Les frontières (numériques) de l’Europe doivent tomber : mettre fin à l’expansion de la base de données EURODAC de l’UE

Communiqué commun dont la LDH est signataire

La société civile demande qu’il soit mis fin à l’expansion d’EURODAC, la base de données de l’UE pour l’enregistrement des demandeurs d’asile. Conçue pour collecter et stocker les données des migrants, EURODAC est en train de se transformer en un outil de surveillance étendu et violent qui traitera les personnes en quête de protection comme des suspects de crime, y compris des enfants de six ans dont les empreintes digitales et les images faciales seront intégrées dans la base de données.

 EURODAC est en voie d’expansion afin d’appliquer les politiques d’asile et d’immigration discriminatoires et hostiles de l’UE : augmentation des reconduites à la frontière, de la détention et d’un climat plus large de criminalisation racialisée.

L’expansion sans fin d’EURODAC doit être stoppée.

Qu’est-ce qu’EURODAC ?

Depuis sa création en 2003, l’UE n’a cessé d’étendre la portée, la taille et la fonction d’EURODAC.

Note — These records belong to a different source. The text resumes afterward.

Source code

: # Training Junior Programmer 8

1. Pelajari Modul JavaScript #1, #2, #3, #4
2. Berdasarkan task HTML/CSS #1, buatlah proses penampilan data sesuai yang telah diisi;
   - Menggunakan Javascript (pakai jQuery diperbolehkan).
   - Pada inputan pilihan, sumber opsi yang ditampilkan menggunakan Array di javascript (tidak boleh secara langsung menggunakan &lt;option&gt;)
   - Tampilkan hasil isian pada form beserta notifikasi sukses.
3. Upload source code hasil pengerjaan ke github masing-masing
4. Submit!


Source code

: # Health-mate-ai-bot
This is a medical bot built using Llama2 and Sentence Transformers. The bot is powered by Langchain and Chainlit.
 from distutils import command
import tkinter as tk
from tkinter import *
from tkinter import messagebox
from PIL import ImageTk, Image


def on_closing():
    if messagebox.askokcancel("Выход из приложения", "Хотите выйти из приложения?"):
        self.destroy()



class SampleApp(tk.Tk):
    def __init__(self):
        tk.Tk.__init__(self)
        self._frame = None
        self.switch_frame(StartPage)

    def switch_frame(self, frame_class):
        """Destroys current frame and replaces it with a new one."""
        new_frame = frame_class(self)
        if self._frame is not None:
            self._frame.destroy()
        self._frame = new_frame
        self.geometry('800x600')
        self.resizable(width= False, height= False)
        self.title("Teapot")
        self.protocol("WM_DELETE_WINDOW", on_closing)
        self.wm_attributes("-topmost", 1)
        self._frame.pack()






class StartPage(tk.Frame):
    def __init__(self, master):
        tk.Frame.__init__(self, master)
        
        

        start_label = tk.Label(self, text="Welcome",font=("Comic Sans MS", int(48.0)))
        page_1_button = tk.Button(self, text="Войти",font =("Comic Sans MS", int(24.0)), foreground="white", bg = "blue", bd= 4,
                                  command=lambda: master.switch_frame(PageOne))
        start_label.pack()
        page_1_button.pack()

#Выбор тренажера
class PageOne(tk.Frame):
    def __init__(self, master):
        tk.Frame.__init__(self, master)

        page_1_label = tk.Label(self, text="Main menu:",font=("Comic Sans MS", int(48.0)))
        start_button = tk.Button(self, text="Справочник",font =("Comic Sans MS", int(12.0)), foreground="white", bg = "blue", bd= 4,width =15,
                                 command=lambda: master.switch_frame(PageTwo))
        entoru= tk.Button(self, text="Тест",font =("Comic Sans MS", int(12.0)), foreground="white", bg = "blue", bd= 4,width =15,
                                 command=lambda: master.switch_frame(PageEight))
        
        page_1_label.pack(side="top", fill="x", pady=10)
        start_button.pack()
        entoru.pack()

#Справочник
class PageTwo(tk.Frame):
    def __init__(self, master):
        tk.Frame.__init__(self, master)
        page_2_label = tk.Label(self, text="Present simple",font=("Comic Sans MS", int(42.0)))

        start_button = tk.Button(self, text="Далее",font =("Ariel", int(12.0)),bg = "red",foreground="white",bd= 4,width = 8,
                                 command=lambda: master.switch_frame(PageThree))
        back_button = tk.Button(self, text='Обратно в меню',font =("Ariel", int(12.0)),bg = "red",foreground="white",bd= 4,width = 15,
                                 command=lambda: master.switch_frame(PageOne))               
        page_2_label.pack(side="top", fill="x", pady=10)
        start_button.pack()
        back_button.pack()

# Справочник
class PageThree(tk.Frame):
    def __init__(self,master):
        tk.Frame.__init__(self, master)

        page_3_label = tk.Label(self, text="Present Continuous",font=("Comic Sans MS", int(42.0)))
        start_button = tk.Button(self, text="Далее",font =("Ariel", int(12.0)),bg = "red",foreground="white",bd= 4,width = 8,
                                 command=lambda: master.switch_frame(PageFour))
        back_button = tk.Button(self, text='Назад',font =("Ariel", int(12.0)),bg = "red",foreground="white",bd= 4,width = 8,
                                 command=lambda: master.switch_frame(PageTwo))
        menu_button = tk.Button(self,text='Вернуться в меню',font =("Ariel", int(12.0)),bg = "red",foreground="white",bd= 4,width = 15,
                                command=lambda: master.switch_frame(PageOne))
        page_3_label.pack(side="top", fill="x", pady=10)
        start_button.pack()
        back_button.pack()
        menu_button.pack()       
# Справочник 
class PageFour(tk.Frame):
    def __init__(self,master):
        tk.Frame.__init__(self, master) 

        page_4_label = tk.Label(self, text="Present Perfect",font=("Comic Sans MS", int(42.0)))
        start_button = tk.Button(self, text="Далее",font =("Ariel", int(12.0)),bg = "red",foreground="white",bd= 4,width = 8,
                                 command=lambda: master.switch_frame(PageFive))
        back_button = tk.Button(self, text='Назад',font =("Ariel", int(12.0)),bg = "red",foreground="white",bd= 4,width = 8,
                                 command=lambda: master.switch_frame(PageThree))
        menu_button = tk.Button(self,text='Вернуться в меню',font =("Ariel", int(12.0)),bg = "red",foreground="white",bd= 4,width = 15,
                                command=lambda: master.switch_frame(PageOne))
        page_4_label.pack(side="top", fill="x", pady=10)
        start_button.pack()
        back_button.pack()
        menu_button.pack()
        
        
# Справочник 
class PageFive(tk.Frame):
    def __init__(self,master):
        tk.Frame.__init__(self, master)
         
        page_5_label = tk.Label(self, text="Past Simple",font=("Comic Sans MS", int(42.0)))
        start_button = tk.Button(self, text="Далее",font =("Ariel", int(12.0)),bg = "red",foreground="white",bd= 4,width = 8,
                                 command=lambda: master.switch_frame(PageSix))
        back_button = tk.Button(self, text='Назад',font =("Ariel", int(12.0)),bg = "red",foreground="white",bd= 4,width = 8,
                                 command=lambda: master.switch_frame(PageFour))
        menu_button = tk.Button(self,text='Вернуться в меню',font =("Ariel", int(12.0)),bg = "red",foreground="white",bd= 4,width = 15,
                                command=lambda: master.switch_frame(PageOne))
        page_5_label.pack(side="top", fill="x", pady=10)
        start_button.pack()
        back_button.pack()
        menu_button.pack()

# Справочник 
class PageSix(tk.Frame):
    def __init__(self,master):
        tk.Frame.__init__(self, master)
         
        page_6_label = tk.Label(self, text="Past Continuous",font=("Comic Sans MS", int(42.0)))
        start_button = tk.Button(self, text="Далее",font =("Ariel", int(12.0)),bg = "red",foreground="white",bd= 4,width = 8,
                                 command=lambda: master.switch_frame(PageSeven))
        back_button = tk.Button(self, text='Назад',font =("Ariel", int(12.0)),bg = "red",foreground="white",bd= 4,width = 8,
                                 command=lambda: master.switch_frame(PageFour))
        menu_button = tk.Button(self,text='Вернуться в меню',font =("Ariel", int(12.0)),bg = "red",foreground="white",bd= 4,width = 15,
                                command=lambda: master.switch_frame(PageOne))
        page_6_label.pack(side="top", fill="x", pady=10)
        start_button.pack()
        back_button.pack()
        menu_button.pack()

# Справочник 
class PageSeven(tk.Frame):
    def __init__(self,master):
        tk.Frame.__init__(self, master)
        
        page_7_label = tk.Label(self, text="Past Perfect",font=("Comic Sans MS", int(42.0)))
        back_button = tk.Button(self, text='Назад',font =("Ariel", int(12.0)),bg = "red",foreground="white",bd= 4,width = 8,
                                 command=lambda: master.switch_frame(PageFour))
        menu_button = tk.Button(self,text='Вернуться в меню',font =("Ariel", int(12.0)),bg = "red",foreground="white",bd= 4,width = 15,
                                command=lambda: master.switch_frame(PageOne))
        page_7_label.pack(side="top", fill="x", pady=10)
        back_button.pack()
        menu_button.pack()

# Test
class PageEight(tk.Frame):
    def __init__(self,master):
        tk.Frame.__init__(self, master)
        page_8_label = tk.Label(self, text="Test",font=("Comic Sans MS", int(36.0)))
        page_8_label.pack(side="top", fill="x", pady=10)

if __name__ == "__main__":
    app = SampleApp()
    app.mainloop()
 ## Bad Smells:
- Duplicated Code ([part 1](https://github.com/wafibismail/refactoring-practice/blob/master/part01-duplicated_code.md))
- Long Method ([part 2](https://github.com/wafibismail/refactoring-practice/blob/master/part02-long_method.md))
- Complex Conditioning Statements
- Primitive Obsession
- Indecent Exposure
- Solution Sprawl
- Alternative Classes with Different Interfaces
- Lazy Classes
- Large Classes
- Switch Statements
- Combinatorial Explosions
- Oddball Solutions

Créée pour mettre en œuvre le système de Dublin et enregistrer le pays responsable du traitement des demandes d’asile, cette base de données ne contenait à l’origine que des informations limitées, essentiellement des empreintes digitales, sur quelques catégories de personnes : les demandeurs d’asile et les personnes appréhendées lors du franchissement irrégulier des frontières de l’Union européenne. Dès le départ, ce système a été un moyen d’appliquer un régime d’expulsion discriminatoire et préjudiciable, fondé sur un cadre de référence erroné de l'”illégalité” de la migration.

Après une première réforme en 2013 permettant à la police d’accéder à la base de données, l’UE continue de séparer EURODAC de son programme en matière d’asile pour le présenter comme un système poursuivant des “objectifs plus larges en matière d’immigration”. Ces changements ont été annoncés en 2020 dans le Pacte européen sur les migrations, le soi-disant “nouveau départ” de l’UE en matière d’immigration. Plutôt qu’un nouveau départ, les propositions sont les plus dures de l’histoire de la politique migratoire de l’UE : plus de détention, plus de violence, et un outil de surveillance plus large et plus évolué dans la base de données EURODAC pour suivre, repousser et expulser les migrants “en situation irrégulière”.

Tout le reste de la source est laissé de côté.